Hold it! Something went wrong. When calling read/2, instead of returning {ok, san_francisco}, we got a case clause error. Looking at our implementation and the manual page for the dict module, we quickly realize that we used dict:fetch/2 instead of dict:find/2. A call directly to dict:fetch/2 confirms that the function returns Data (not {ok, Data}) if the entry is in the dictionary, and raises an exception otherwise. The dict:find/2 function, on the other hand, returns the tuple {ok, Data} if it finds the entry, or the atom error otherwise.

Let’s fix the bug, replacing the read function with the following code, and while doing so, bump up the version of this module to 1.1:

...
-vsn(1.1).
...
read(Key, Db) ->
  case dict:find(Key, Db) of
    error      -> {error, instance};
    {ok, Data} -> {ok, Data}
  end.
...

Before doing anything with the shell, let’s use the module_info/0 function to get the version of the code, which is 1.0. We’ll save the corrections to the db module, compile it in the same shell where we ran the previous iteration, and continue testing the module with the same entries we previously inserted in the database. The call to read/2 now works, and when we do a call to module_info/1, we get the new module version in the attribute list:

7> db:module_info().
[{exports,[{new,0},
           {write,3},
           {read,2},
           {destroy,1},
           {delete,2},
           {module_info,0},
           {module_info,1}]},
 {imports,[]},
 {attributes,[{vsn,[1.0]}]},
 {compile,[{options,[{outdir,"/Users/Francesco/"}]},
           {version,"4.5.2"},
           {time,{2008,8,11,3,9,42}},
           {source,"/Users/Francesco/db.erl"}]}]
8> c(db).
{ok,db}
9> db:read(francesco, Db2).
{ok,san_francisco}
10> db:read(martin, Db2).
{error,instance}
11> db:module_info(attributes).
[{vsn,[1.1]}]

In our example, we fixed a bug, but we instead could have added new functionality, or possibly done both. So, although you might not have realized it, when developing and testing our code, we were actually using the software upgrade functionality. When doing so, the data stored by the process (in our example, the data in the Db variables of the shell) was not affected by the upgrade and was still available after loading the new module.

Behind the Scenes

So, how does the software upgrade feature work behind the scenes? At any one time, two versions of a module may be loaded in the runtime system. We call them the old and the current versions. Before we explain the details of software upgrade, we’ll quickly go over the ways in which functions in one module can refer to functions in another.

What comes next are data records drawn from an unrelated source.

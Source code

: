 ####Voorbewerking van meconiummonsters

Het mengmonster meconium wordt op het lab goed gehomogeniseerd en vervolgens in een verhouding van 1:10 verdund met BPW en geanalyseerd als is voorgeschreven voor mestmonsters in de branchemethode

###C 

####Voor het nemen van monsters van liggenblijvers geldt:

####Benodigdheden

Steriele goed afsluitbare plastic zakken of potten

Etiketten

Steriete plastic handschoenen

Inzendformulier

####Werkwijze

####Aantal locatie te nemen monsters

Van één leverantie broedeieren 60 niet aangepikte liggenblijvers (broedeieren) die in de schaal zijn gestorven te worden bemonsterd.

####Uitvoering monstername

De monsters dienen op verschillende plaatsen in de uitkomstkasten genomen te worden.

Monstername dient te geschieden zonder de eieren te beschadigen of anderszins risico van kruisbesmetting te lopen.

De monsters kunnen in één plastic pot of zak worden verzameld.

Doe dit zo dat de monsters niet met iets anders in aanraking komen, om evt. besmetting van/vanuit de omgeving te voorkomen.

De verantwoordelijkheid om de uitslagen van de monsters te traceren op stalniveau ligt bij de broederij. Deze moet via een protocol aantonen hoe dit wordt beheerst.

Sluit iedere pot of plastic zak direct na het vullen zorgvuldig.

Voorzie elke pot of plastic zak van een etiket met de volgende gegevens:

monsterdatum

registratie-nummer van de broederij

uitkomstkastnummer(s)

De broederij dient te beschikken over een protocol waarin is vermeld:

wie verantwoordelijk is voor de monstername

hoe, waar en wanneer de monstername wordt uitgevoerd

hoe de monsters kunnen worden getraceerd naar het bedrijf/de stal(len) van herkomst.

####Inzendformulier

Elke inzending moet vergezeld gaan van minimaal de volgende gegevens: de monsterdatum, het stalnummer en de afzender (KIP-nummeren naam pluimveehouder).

  • You might not remember, but function calls of the following format:

    Module:Function(Arg1, .., ArgN)

    where the module name is prefixed to an exported Function name, are usually referred to as fully qualified function calls. This is one of the ways in which a function in one module (A, say) may refer to a function defined in another (let’s call it B).

  • The other mechanism by which module A can refer to functions in module B is for A to import some of the functions of B:

    -import(B, [f/1]).

    Within A it is then possible to refer directly to f, as well as to B:f.

Within a module, it is possible to refer to another function in the same module either directly or by a fully qualified name. We’ll come back to this distinction shortly.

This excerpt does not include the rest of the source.